Fui também comunicado da morte do querido Miguel Serrano. De meu amigo, eu recebia uma foto sua: "Está aqui uma foto deste autor, a quem você tanto admira". Era noite de sábado e nos encontrávamos em sua casa, depois de um passeio. Junto dela, ele, contente, me mostrava os novos livros que comprara. Dias depois, havíamos sido informados da morte de tal escritor. Meu amigo começou a fazer conexões com as coisas e, então, confirmou-se algo incrível: ele me havia entregado a foto no exato dia da morte, em 28 de Fevereiro.
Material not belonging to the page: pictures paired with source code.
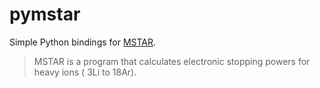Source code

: # pymstar
Simple Python bindings for [MSTAR](https://www-nds.iaea.org/stopping/MstarWWW/MSTARInstr.html).

> MSTAR is a program that calculates electronic stopping powers for heavy ions ( 3Li to 18Ar). 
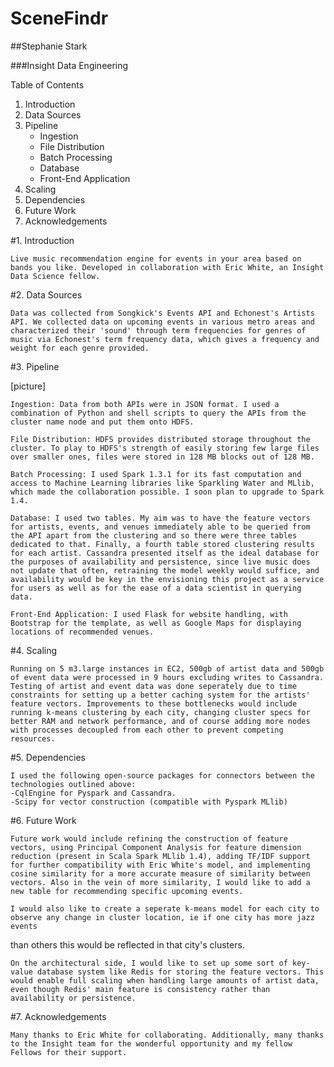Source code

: # SceneFindr

##Stephanie Stark

###Insight Data Engineering

Table of Contents
1. Introduction
2. Data Sources
3. Pipeline
	* Ingestion
	* File Distribution
	* Batch Processing
	* Database
	* Front-End Application
4. Scaling
5. Dependencies
6. Future Work
7. Acknowledgements

#1. Introduction

	Live music recommendation engine for events in your area based on bands you like. Developed in collaboration with Eric White, an Insight Data Science fellow.

#2. Data Sources

	Data was collected from Songkick's Events API and Echonest's Artists API. We collected data on upcoming events in various metro areas and characterized their 'sound' through term frequencies for genres of music via Echonest's term frequency data, which gives a frequency and weight for each genre provided.

#3. Pipeline

[picture]


	Ingestion: Data from both APIs were in JSON format. I used a combination of Python and shell scripts to query the APIs from the cluster name node and put them onto HDFS.
	
	File Distribution: HDFS provides distributed storage throughout the cluster. To play to HDFS's strength of easily storing few large files over smaller ones, files were stored in 128 MB blocks out of 128 MB.
	
	Batch Processing: I used Spark 1.3.1 for its fast computation and access to Machine Learning libraries like Sparkling Water and MLlib, which made the collaboration possible. I soon plan to upgrade to Spark 1.4.
	
	Database: I used two tables. My aim was to have the feature vectors for artists, events, and venues immediately able to be queried from the API apart from the clustering and so there were three tables dedicated to that. Finally, a fourth table stored clustering results for each artist. Cassandra presented itself as the ideal database for the purposes of availability and persistence, since live music does not update that often, retraining the model weekly would suffice, and availability would be key in the envisioning this project as a service for users as well as for the ease of a data scientist in querying data.
	
	Front-End Application: I used Flask for website handling, with Bootstrap for the template, as well as Google Maps for displaying locations of recommended venues.
	
#4. Scaling	

	Running on 5 m3.large instances in EC2, 500gb of artist data and 500gb of event data were processed in 9 hours excluding writes to Cassandra. Testing of artist and event data was done seperately due to time constraints for setting up a better caching system for the artists' feature vectors. Improvements to these bottlenecks would include running k-means clustering by each city, changing cluster specs for better RAM and network performance, and of course adding more nodes with processes decoupled from each other to prevent competing resources.
	
#5. Dependencies

	I used the following open-source packages for connectors between the technologies outlined above:
	-CqlEngine for Pyspark and Cassandra.
	-Scipy for vector construction (compatible with Pyspark MLlib)

#6. Future Work

	Future work would include refining the construction of feature vectors, using Principal Component Analysis for feature dimension reduction (present in Scala Spark MLlib 1.4), adding TF/IDF support for further compatibility with Eric White's model, and implementing cosine similarity for a more accurate measure of similarity between vectors. Also in the vein of more similarity, I would like to add a new table for recommending specific upcoming events.
	
	I would also like to create a seperate k-means model for each city to observe any change in cluster location, ie if one city has more jazz events
than others this would be reflected in that city's clusters.

    On the architectural side, I would like to set up some sort of key-value database system like Redis for storing the feature vectors. This would enable full scaling when handling large amounts of artist data, even though Redis' main feature is consistency rather than availability or persistence.

#7. Acknowledgements

	Many thanks to Eric White for collaborating. Additionally, many thanks to the Insight team for the wonderful opportunity and my fellow Fellows for their support.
Por diversas vezes, eu pensava em alguém e, então, recebia suas ligações. Presenciei também concretizações reais de coisas que eu havia sonhado. Certa madrugada, eu acordava de um sonho e o relembrava: nele, eu entregava meu telefone a uma moça que, pelo que se fazia entender, trabalhava para alguma empresa e pedia meus dados. Acordado, minutos depois, vi o telefone tocar e tão logo se desligou: era um número desconhecido.
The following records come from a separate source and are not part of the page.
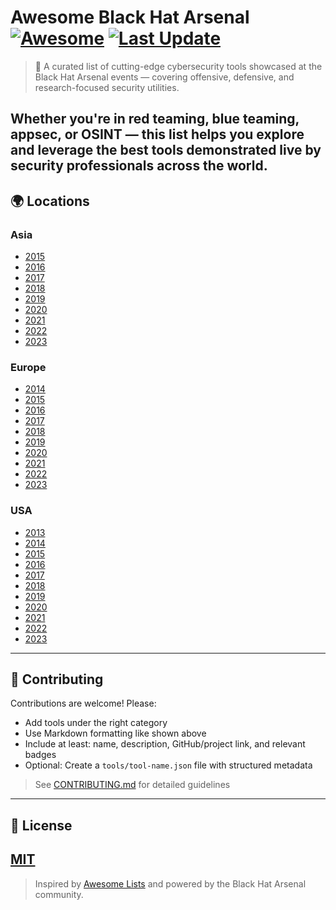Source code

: # Awesome Black Hat Arsenal [![Awesome](https://awesome.re/badge.svg)](https://awesome.re) [![Last Update](https://img.shields.io/badge/Updated-June%202025-blue)](https://github.com/yourusername/awesome-blackhat-arsenal)
> 🚀 A curated list of cutting-edge cybersecurity tools showcased at the Black Hat Arsenal events — covering offensive, defensive, and research-focused security utilities.

Whether you're in red teaming, blue teaming, appsec, or OSINT — this list helps you explore and leverage the best tools demonstrated live by security professionals across the world.
---
## 🌍 Locations

### Asia
- [2015](output_by_location/Asia/2015/README.md)
- [2016](output_by_location/Asia/2016/README.md)
- [2017](output_by_location/Asia/2017/README.md)
- [2018](output_by_location/Asia/2018/README.md)
- [2019](output_by_location/Asia/2019/README.md)
- [2020](output_by_location/Asia/2020/README.md)
- [2021](output_by_location/Asia/2021/README.md)
- [2022](output_by_location/Asia/2022/README.md)
- [2023](output_by_location/Asia/2023/README.md)
### Europe
- [2014](output_by_location/Europe/2014/README.md)
- [2015](output_by_location/Europe/2015/README.md)
- [2016](output_by_location/Europe/2016/README.md)
- [2017](output_by_location/Europe/2017/README.md)
- [2018](output_by_location/Europe/2018/README.md)
- [2019](output_by_location/Europe/2019/README.md)
- [2020](output_by_location/Europe/2020/README.md)
- [2021](output_by_location/Europe/2021/README.md)
- [2022](output_by_location/Europe/2022/README.md)
- [2023](output_by_location/Europe/2023/README.md)
### USA
- [2013](output_by_location/USA/2013/README.md)
- [2014](output_by_location/USA/2014/README.md)
- [2015](output_by_location/USA/2015/README.md)
- [2016](output_by_location/USA/2016/README.md)
- [2017](output_by_location/USA/2017/README.md)
- [2018](output_by_location/USA/2018/README.md)
- [2019](output_by_location/USA/2019/README.md)
- [2020](output_by_location/USA/2020/README.md)
- [2021](output_by_location/USA/2021/README.md)
- [2022](output_by_location/USA/2022/README.md)
- [2023](output_by_location/USA/2023/README.md)
---
## 🧩 Contributing
Contributions are welcome! Please:
- Add tools under the right category
- Use Markdown formatting like shown above
- Include at least: name, description, GitHub/project link, and relevant badges
- Optional: Create a `tools/tool-name.json` file with structured metadata
> See [CONTRIBUTING.md](CONTRIBUTING.md) for detailed guidelines
---
## 📄 License
[MIT](LICENSE)
---
> Inspired by [Awesome Lists](https://awesome.re) and powered by the Black Hat Arsenal community.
Coincidências? Por muito tempo, achei que fossem. Mas, talvez até por um elo místico, eu fui levado, através de Miguel Serrano, a Jung e aos poucos passei a estar mais seguro de que minhas experiências não eram fruto de transtornos psíquicos. Que sorte tê-lo descoberto! Eu, que me sentia quase que atrasado em relação a amigos que chegavam à abertura espiritual, presenciava, enfim, a minha própria inclinação.
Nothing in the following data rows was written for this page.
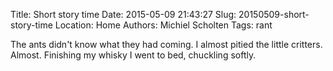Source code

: Title: Short story time
Date: 2015-05-09 21:43:27
Slug: 20150509-short-story-time
Location: Home
Authors: Michiel Scholten
Tags: rant

The ants didn't know what they had coming. I almost pitied the little critters. Almost. Finishing my whisky I went to bed, chuckling softly.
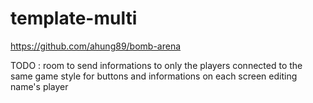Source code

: # template-multi

https://github.com/ahung89/bomb-arena

TODO : 
room to send informations to only the players connected to the same game
style for buttons and informations on each screen
editing name's player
Nos tempos de ceticismo, eu, confesso, ainda reconhecia que um dia poderia mudar – não achei, no entanto, que esta mudança viria tão rápida. Amadureci? Ou o misticismo tomou um atalho e sem que percebesse, chegava ao meu encontro? Não sei dizer, mas algo é certo: estou contente por minha situação. E sem que tivesse sido minha intenção, tornei-me um religioso como meu pai. Não no seu sentido, quando freqüentava diversas instituições, mas na forma com que tenho colhido o que há de essencial em cada vertente, como tudo neste mundo. E ele, por mais uma vez, sem que compreendesse, teve um papel fundamental nisto. Espiritual, ele, no entanto, nunca deixou de criticar o cristianismo quando eu me inclinava para o ateísmo filosófico. Cada crítica sua me foi importante, no momento em que eu construía um martelo com o qual deveria romper com algo que lentamente passaria a reconstruir.
Como exemplo, cito a história que ele costumava me contar sobre dois pastores. Eles teriam aparecido em seu consultório, com uma mala repleta de revistas. Estavam bem vestidos e eram bastante educados. Na sala de espera, encontraram com meu pai e tão logo, perguntaram-lhe sobre sua opção religiosa. “Que religião o senhor segue, Dr. Schner?”. Com uma ironia que somente seu bigode era capaz de expressar, ele lhes respondia: “Eu sigo a religião dos índios. Adoro as árvores, o sol e a natureza”. Eles lhe respondiam: “Mas, doutor... Os índios adoram o deus errado!”. E subitamente, meu pai lhes disse: “Pode ser, mas... Ao menos eles cultuam algo que existe!”.
Como todo ser humano, nasci provido de espiritualidade. No entanto, a forma a que esta era ministrada por minha família – no caso, materna – não me contentava. Foi preciso destruí-la para repor cada pedaço seu, e, enfim, encaixá-la em algo maior. Foi como um escultor que descontente com sua obra, é tomado por uma fúria. Ele a quebra. Deixa a tudo de lado. Descansa. E tempos depois, acredita estar maduro o suficiente para refazê-la. Quando a abandonou, no entanto, não perdeu sua conexão com o mundo. Muitas coisas vieram ao seu encontro, para que pudesse desenvolver novas técnicas. E assim, chegou ao ápice. E, de agora em diante, apenas quebrará pequenas partes. A espiritualidade – sua base – estará intacta: pois é o seu núcleo.